Long before Europeans discovered the America, Cucurbita was a major food source for the native peoples of the Americas. The species subsequently became an important food for European settlers, including the Pilgrims (featuring at the first Thanksgiving). Commercially made pumpkin pie mix is very popular in the US as a sweet and savoury ingredient. Squash is used throughout Europe, Africa and America in almost every type of dish including soup, scones, biscuits, bread, cheesecake, desserts, donuts, granola, ice cream, gnocchi, pancakes, pudding, salads, soups, stuffing etc.

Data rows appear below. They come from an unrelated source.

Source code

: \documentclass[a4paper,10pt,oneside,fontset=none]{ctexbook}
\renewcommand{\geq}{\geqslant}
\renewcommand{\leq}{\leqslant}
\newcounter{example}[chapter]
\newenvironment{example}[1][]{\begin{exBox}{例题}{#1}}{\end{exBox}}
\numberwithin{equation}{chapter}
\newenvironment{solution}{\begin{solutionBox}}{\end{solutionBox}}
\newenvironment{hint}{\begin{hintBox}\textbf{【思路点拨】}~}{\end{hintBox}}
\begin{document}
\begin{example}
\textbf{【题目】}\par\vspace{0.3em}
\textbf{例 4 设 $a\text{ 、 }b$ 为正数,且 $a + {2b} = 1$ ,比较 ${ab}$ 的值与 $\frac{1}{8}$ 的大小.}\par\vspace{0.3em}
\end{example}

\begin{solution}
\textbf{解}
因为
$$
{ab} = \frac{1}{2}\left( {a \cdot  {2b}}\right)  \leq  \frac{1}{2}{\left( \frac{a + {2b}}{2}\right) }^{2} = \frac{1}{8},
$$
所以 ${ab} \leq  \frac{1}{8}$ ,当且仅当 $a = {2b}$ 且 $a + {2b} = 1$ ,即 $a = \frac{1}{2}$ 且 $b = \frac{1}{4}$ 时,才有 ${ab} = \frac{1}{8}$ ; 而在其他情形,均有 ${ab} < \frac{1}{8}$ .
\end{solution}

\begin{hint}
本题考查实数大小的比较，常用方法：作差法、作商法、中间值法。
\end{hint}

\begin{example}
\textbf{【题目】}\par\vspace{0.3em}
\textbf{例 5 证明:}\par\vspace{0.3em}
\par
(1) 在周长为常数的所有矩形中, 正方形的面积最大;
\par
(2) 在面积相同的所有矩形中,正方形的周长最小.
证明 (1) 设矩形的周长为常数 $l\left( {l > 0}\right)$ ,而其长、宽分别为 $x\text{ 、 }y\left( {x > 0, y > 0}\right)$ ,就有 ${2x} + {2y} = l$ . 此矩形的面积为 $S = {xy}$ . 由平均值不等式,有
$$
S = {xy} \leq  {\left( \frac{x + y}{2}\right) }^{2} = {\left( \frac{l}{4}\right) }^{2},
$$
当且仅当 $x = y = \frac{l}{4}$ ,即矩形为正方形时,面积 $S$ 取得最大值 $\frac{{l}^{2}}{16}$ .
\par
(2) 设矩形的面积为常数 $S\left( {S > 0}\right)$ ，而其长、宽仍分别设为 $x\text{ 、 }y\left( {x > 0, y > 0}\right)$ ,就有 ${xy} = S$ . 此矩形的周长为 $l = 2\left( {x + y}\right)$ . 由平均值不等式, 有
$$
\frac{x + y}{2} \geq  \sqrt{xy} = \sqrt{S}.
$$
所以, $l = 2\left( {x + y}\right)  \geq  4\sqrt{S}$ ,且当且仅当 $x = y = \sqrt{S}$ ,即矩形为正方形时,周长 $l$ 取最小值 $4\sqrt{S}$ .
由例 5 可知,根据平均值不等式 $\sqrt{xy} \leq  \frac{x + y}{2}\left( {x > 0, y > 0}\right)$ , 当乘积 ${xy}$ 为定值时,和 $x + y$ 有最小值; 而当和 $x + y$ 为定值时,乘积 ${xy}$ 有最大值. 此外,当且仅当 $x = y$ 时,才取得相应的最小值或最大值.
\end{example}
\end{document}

Nutritionally squash contains vitamins A and C although varieties vary in their nutritional value. As an example Curcubita, raw summer squash is 94% water, 3% carbohydrate, 1% protein, with negligible fat content. 100 grams of raw squash will supply 16 kilo-calories and contains 20% of the RDA of vitamin C and 12–17% RDA of vitamins B6 and riboflavin. Curcubita seeds contain vitamin E, crude protein, B vitamins and several dietary minerals. Also present in pumpkin seeds are unsaturated and saturated oils (palmitic, oleic and linoleic fatty acids) and carotenoids.